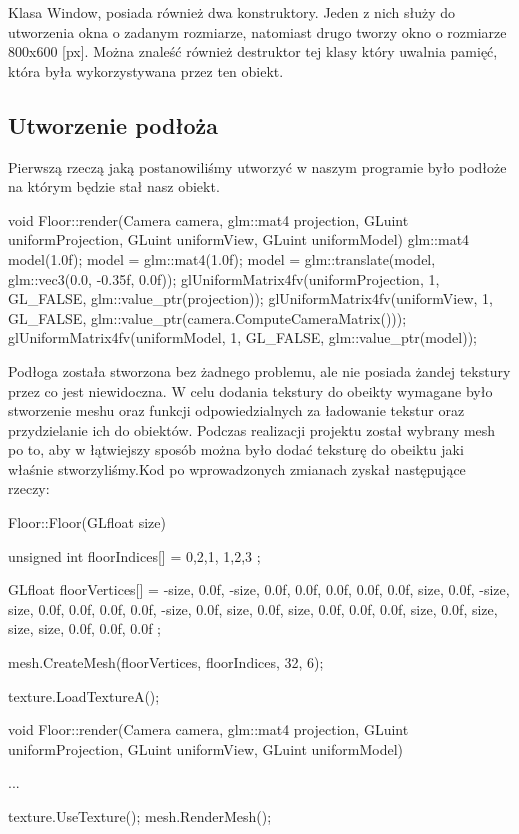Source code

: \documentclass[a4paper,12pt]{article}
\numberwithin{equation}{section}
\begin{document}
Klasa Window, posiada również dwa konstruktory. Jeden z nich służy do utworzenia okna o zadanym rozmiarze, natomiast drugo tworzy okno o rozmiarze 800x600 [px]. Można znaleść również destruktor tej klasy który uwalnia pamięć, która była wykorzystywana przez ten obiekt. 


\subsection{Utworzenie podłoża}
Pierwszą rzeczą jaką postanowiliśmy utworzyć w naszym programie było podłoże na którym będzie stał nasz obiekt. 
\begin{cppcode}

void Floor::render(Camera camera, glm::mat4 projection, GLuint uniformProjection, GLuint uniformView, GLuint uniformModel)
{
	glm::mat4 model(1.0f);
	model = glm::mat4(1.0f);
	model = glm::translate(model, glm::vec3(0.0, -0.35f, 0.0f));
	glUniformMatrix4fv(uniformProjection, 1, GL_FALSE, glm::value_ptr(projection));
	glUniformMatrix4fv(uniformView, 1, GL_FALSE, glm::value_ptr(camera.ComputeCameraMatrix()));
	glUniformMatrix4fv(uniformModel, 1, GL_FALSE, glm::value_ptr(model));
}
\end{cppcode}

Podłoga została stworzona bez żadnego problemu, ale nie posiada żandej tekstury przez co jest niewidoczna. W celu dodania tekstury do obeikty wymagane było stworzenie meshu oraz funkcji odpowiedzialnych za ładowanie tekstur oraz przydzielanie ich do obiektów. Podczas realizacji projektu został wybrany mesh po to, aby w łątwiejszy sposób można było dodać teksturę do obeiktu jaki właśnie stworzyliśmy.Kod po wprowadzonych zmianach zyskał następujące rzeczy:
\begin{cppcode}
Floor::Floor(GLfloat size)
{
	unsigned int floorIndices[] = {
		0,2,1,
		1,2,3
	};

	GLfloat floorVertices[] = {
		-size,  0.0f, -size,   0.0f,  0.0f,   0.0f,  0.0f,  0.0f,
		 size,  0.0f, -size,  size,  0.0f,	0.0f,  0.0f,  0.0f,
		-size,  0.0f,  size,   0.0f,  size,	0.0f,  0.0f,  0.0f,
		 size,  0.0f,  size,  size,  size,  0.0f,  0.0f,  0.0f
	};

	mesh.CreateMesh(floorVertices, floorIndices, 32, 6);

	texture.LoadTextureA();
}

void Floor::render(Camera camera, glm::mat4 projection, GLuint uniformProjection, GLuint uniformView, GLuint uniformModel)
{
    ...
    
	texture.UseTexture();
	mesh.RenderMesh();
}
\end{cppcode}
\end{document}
* * * * *
■ Work instructions
Reply with nothing but a number: how many lines of the entries above contain the string "floorIndices"?

■ Solved problem
2